Almost forgot my reason for posting. Awesome job, glad to see somebody was productive out there same weekend we went!


----------



## fishslayer87 (Jul 5, 2015)

*Rig trip 1/6&amp;7*



Swell Pal said:


> Sorry should have posted this earlier but this will be my first post so better late than never. Been reading this forum for past year and learning so much.
> We went out of dauphin island Saturday 01/05 after lunch and buying bait. The forecast was great but cloud cover and rain for previous days made a Hilton’s report about useless. So we decided to try anyway. Headed to Petronius and arrived about 5:30. Passed a weed line of water hyacinth and no real good color/clarity changes. Everything looked brown/green. Made a few passes around Petronius with nothing working the top and no fish or bait marking on the new raymarine axiom. Headed for Marlin and Ram Powell with same results. Jigs and pogies went untouched. About 10pm we decided to get some sleep and drifted through the night with 3 flat lines baited with pogies.
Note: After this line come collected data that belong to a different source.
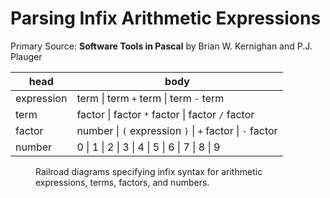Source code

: # Parsing Infix Arithmetic Expressions

Primary Source: **Software Tools in Pascal** by Brian W. Kernighan and P.J. Plauger

| head       | body                                                     |
| ---------- | -------------------------------------------------------- |
| expression | term \| term `+` term \| term `-` term                   |
| term       | factor \| factor `*` factor \| factor `/` factor         |
| factor     | number \| `(` expression `)` \| `+` factor \| `-` factor |
| number     | 0 \| 1 \| 2 \| 3 \| 4 \| 5 \| 6 \| 7 \| 8 \| 9           |

<figure>
  <img src="https://user-images.githubusercontent.com/80301412/166803499-7743f365-b36c-495e-930e-83e2970d0e15.png" alt=""/>
  <figcaption>
    Railroad diagrams specifying infix syntax for arithmetic expressions, terms, factors, and numbers.
  </figcaption>
</figure>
Had one start pulling and running and was able to fight for a minute but whatever it was spit the bait and we went back to sleep. Woke up Sunday morning 01/06 about 10 miles southeast of ram powell and we headed back there and like a switch was flipped we started marking fish/bait around 8:30am. Water was still brownish green and not too clear. Nothing was working the bait and nothing large was showing on fish finder. After catching a lesser amberjack we started heading in and caught some scamp and vermillion up on the shelf. We called it a day after that and got the boat on the trailer about 5pm.
> This was the first “tuna” trip I have taken in my boat, a 25’ hydra sports cc vector with twin F150’s. It was just me and a buddy of mine and decided after this trip I needed a few more people on board for a more productive trip. Just to much to do for two people. I’ve been acquiring the gear over the past two years so if anybody is up for a trip I would love to talk about it with you!
> Thanks again for all the great posts and info on here!


. 



Sounds like y’all had a blast


----------



## Kenton (Nov 16, 2007)

Holy cow! You guys went full serial killer on the BFT.


----------